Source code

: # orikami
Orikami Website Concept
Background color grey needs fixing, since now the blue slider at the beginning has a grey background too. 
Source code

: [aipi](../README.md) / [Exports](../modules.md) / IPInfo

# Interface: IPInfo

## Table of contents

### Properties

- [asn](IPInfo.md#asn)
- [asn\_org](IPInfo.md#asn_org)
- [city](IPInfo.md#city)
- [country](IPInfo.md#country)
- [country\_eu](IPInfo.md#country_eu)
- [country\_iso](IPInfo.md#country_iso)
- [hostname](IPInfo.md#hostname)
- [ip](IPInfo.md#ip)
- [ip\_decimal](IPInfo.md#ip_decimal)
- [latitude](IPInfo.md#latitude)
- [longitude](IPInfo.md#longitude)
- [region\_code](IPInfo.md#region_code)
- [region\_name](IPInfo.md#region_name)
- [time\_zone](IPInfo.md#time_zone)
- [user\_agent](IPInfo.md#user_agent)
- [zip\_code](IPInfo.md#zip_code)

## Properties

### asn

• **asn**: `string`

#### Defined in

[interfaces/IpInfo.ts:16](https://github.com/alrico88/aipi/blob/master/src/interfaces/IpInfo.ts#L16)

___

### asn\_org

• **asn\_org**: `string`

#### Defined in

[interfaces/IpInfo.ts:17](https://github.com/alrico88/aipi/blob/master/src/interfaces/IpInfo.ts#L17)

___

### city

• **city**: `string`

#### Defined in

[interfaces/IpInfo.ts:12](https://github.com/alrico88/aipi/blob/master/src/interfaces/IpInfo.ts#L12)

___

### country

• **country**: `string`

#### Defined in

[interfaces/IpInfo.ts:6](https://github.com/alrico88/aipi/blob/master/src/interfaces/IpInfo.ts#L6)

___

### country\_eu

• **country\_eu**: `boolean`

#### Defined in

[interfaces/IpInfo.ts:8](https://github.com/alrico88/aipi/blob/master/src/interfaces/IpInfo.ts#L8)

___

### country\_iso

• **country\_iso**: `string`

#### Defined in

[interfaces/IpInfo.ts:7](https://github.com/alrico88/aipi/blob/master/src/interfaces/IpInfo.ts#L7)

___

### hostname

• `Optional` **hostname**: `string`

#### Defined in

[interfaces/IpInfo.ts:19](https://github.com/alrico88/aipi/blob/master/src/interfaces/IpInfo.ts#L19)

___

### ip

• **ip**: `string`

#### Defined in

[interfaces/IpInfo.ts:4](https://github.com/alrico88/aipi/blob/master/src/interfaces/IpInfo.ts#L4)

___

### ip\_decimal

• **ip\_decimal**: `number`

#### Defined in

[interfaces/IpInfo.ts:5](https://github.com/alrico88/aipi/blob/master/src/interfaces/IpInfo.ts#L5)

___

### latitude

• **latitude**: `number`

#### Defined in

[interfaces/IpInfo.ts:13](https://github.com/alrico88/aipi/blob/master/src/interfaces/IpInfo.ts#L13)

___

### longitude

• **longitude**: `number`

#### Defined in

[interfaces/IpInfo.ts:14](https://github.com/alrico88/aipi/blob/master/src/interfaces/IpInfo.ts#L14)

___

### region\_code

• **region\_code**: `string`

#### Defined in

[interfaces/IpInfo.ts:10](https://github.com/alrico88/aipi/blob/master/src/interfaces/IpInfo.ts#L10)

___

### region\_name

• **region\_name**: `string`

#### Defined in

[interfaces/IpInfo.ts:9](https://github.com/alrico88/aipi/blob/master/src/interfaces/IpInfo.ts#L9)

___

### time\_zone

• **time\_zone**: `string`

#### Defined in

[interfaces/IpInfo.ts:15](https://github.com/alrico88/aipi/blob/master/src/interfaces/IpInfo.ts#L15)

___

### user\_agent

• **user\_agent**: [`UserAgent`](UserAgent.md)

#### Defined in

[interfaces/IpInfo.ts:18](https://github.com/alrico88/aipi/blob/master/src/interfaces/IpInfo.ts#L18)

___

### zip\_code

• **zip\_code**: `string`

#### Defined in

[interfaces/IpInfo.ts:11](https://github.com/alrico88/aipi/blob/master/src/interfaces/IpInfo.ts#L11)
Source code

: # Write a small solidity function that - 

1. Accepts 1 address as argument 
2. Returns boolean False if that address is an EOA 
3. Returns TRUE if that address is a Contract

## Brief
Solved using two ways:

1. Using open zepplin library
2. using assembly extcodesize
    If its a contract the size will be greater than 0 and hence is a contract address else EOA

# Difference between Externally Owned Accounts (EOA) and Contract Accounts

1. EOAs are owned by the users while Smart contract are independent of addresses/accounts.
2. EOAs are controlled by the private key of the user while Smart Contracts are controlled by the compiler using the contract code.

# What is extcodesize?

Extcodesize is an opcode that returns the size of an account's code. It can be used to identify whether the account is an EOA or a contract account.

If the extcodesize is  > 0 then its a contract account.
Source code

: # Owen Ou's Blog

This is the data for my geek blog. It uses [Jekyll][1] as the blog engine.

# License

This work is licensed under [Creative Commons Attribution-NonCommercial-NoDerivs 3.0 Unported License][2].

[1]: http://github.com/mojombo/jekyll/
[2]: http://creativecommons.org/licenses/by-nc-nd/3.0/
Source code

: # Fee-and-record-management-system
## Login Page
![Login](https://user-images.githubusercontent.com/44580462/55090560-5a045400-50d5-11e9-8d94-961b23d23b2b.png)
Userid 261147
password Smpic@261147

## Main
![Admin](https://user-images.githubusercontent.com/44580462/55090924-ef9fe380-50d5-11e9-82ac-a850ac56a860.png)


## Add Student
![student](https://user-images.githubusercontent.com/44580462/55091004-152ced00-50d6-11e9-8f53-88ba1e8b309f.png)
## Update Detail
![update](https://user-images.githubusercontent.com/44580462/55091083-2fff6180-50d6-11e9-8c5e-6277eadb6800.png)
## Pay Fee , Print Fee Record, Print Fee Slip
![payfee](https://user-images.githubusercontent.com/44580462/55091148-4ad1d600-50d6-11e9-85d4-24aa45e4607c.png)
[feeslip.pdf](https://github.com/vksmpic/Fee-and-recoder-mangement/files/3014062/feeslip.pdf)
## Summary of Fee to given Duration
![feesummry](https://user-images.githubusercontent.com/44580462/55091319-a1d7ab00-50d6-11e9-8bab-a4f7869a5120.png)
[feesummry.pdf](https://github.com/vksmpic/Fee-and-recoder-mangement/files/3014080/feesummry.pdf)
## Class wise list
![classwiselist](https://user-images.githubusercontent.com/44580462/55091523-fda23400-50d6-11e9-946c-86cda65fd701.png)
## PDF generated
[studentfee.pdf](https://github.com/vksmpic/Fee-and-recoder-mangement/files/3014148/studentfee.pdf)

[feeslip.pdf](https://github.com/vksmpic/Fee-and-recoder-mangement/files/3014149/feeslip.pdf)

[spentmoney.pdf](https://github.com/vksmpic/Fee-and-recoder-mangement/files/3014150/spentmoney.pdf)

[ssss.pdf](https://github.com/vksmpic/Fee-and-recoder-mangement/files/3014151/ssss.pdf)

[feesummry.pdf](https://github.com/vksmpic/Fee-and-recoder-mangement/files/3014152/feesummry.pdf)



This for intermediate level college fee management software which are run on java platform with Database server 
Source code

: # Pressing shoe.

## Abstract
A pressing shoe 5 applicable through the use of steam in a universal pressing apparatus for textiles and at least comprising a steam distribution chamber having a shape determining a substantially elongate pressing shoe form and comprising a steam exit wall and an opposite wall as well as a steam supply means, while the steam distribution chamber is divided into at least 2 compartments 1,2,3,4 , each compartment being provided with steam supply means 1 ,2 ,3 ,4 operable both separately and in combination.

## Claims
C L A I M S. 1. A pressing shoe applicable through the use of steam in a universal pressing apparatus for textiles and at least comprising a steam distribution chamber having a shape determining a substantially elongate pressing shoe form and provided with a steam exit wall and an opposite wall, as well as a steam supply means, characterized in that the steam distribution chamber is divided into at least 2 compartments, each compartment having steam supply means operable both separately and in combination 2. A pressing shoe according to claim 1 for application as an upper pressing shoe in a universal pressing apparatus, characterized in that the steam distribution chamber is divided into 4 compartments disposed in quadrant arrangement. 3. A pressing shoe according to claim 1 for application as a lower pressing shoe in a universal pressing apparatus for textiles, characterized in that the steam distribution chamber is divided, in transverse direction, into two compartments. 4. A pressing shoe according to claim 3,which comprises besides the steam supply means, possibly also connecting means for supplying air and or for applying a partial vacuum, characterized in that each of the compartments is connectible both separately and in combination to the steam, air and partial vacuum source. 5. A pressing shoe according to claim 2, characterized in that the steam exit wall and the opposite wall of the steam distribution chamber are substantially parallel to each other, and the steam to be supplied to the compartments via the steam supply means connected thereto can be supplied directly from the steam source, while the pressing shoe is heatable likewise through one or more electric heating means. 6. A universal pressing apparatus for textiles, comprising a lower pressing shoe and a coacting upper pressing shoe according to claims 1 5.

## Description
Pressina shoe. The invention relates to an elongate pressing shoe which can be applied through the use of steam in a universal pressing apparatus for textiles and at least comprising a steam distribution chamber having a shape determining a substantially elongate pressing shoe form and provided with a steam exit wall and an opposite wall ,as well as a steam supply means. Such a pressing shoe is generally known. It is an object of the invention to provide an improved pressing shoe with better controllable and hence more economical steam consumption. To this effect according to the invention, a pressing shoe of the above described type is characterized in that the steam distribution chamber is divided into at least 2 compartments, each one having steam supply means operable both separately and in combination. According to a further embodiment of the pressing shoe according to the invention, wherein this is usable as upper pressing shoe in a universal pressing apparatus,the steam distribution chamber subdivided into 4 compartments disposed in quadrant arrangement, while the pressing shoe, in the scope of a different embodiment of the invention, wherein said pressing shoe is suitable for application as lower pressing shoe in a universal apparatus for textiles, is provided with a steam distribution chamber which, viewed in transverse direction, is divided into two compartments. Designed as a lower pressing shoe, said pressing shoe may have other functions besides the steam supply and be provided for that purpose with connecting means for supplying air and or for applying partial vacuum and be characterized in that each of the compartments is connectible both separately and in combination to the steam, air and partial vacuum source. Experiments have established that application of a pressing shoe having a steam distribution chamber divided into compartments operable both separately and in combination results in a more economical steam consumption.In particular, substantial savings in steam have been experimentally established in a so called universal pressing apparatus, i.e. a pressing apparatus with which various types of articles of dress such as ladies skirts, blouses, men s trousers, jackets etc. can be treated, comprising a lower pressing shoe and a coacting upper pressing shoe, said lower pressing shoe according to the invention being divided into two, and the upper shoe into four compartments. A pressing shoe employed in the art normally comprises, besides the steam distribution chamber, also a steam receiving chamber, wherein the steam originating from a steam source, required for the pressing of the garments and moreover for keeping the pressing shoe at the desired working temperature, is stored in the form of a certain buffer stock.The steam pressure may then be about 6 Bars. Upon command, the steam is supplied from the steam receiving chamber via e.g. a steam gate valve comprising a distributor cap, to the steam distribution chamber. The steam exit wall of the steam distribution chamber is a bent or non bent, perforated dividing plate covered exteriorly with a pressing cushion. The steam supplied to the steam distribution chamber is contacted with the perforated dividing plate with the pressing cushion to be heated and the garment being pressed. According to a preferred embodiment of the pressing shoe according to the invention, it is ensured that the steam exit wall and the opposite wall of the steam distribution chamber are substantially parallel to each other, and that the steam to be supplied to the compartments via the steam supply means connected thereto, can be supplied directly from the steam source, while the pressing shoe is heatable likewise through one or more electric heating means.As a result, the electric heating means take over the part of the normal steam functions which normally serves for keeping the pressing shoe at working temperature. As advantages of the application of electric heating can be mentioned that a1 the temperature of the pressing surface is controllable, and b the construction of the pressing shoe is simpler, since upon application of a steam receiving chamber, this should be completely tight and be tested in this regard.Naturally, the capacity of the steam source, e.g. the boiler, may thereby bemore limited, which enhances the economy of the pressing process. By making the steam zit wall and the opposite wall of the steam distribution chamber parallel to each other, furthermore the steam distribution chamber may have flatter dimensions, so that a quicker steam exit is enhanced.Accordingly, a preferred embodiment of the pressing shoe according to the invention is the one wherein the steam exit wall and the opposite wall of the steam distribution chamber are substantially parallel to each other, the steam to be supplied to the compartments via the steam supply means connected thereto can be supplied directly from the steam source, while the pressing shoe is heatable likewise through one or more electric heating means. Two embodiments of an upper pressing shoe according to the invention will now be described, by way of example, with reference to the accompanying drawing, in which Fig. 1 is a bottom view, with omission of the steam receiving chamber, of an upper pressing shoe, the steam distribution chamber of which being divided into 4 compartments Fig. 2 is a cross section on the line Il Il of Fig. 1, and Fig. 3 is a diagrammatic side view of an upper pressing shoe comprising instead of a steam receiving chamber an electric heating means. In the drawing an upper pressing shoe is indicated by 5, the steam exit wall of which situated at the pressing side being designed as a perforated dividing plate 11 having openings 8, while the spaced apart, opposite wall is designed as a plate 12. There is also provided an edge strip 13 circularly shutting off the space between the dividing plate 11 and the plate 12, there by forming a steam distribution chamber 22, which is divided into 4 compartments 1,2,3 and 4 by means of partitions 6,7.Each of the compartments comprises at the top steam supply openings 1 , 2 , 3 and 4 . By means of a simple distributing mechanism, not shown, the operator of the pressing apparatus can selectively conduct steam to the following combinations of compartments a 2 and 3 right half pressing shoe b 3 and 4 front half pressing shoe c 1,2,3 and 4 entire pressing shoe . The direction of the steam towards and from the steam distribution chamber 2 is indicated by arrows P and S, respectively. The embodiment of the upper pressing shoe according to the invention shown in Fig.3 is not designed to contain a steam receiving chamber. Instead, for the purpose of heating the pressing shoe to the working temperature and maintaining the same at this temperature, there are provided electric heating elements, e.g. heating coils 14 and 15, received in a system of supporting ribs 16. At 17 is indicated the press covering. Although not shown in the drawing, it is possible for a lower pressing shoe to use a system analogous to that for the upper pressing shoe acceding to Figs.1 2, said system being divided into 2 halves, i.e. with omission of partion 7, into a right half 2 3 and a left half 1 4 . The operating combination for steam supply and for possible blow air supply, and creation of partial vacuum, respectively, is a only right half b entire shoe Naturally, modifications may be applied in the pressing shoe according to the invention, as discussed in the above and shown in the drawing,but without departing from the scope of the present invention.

TASK REQUIREMENTS => Search the records for the word "feeslip" and copy out every line that holds it.

REPLY =>
[feeslip.pdf](https://github.com/vksmpic/Fee-and-recoder-mangement/files/3014062/feeslip.pdf)
[feeslip.pdf](https://github.com/vksmpic/Fee-and-recoder-mangement/files/3014149/feeslip.pdf)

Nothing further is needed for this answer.